What needs to be done |
Each and every line below goes into your answer unchanged, but leave out the images.

[Start of Attachment]

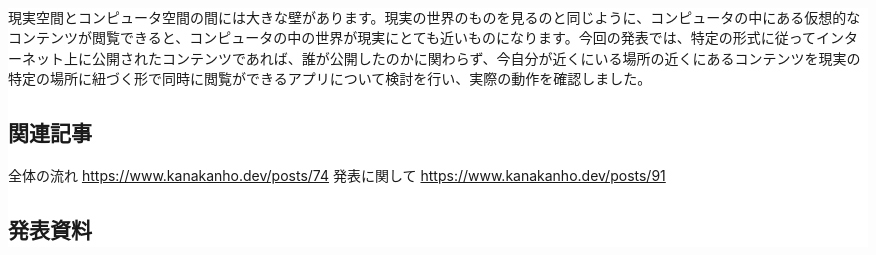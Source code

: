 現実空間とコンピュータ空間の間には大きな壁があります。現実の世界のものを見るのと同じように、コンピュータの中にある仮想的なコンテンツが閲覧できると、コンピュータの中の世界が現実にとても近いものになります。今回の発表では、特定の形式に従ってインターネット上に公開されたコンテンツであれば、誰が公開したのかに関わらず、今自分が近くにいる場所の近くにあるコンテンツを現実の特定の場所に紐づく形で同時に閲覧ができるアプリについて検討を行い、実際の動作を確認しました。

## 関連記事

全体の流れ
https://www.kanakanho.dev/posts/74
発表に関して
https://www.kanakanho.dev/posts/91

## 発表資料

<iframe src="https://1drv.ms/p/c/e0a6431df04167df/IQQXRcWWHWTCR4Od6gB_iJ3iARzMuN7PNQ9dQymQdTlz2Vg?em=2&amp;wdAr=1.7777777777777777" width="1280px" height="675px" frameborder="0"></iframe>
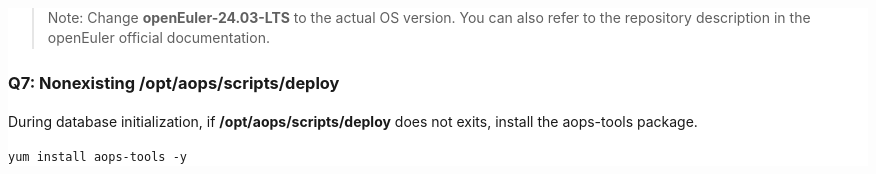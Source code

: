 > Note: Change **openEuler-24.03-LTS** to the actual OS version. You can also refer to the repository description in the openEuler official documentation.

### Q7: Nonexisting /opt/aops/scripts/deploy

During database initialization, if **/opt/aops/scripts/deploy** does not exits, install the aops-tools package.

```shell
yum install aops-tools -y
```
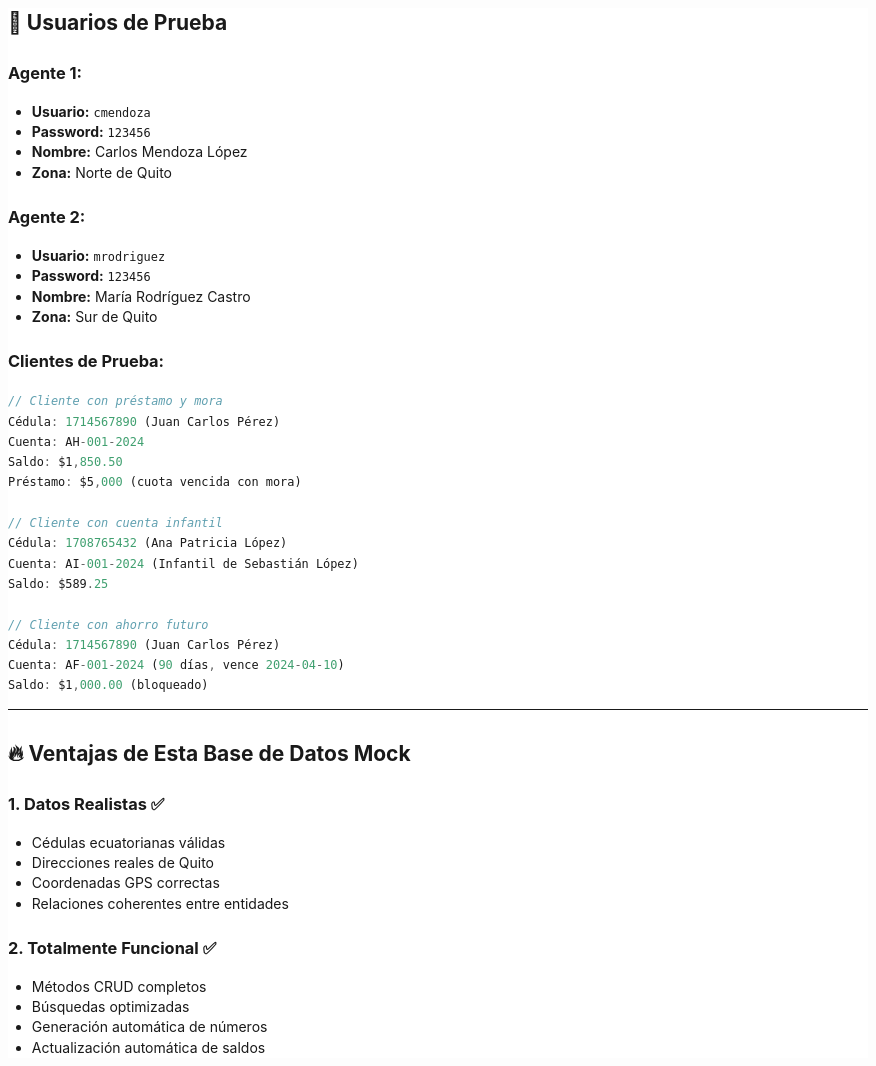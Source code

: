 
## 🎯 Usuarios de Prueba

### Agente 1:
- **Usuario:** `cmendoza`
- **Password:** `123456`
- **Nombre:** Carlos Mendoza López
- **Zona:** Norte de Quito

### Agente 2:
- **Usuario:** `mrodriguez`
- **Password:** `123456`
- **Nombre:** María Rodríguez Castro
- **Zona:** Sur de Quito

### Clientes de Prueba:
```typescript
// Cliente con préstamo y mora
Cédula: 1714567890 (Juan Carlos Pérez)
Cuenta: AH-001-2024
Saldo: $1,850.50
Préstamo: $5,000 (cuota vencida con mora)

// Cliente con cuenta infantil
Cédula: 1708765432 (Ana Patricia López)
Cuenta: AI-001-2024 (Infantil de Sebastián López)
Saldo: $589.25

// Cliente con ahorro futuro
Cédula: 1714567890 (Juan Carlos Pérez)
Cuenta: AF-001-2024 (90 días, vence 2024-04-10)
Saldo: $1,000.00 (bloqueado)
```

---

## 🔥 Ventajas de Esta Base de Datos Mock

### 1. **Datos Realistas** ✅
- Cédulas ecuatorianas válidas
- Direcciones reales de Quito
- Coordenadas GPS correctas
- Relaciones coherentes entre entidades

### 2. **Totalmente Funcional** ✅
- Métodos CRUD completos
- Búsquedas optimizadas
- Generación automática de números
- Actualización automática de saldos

[End of Attachment]

Result for this exercise |
Source code

: 現実空間とコンピュータ空間の間には大きな壁があります。現実の世界のものを見るのと同じように、コンピュータの中にある仮想的なコンテンツが閲覧できると、コンピュータの中の世界が現実にとても近いものになります。今回の発表では、特定の形式に従ってインターネット上に公開されたコンテンツであれば、誰が公開したのかに関わらず、今自分が近くにいる場所の近くにあるコンテンツを現実の特定の場所に紐づく形で同時に閲覧ができるアプリについて検討を行い、実際の動作を確認しました。

## 関連記事

全体の流れ
https://www.kanakanho.dev/posts/74
発表に関して
https://www.kanakanho.dev/posts/91

## 発表資料

<iframe src="https://1drv.ms/p/c/e0a6431df04167df/IQQXRcWWHWTCR4Od6gB_iJ3iARzMuN7PNQ9dQymQdTlz2Vg?em=2&amp;wdAr=1.7777777777777777" width="1280px" height="675px" frameborder="0"></iframe>
Source code

: > Note: Change **openEuler-24.03-LTS** to the actual OS version. You can also refer to the repository description in the openEuler official documentation.

### Q7: Nonexisting /opt/aops/scripts/deploy

During database initialization, if **/opt/aops/scripts/deploy** does not exits, install the aops-tools package.

```shell
yum install aops-tools -y
```
Source code

: 
## 🎯 Usuarios de Prueba

### Agente 1:
- **Usuario:** `cmendoza`
- **Password:** `123456`
- **Nombre:** Carlos Mendoza López
- **Zona:** Norte de Quito

### Agente 2:
- **Usuario:** `mrodriguez`
- **Password:** `123456`
- **Nombre:** María Rodríguez Castro
- **Zona:** Sur de Quito

### Clientes de Prueba:
```typescript
// Cliente con préstamo y mora
Cédula: 1714567890 (Juan Carlos Pérez)
Cuenta: AH-001-2024
Saldo: $1,850.50
Préstamo: $5,000 (cuota vencida con mora)

// Cliente con cuenta infantil
Cédula: 1708765432 (Ana Patricia López)
Cuenta: AI-001-2024 (Infantil de Sebastián López)
Saldo: $589.25

// Cliente con ahorro futuro
Cédula: 1714567890 (Juan Carlos Pérez)
Cuenta: AF-001-2024 (90 días, vence 2024-04-10)
Saldo: $1,000.00 (bloqueado)
```

---

## 🔥 Ventajas de Esta Base de Datos Mock

### 1. **Datos Realistas** ✅
- Cédulas ecuatorianas válidas
- Direcciones reales de Quito
- Coordenadas GPS correctas
- Relaciones coherentes entre entidades

### 2. **Totalmente Funcional** ✅
- Métodos CRUD completos
- Búsquedas optimizadas
- Generación automática de números
- Actualización automática de saldos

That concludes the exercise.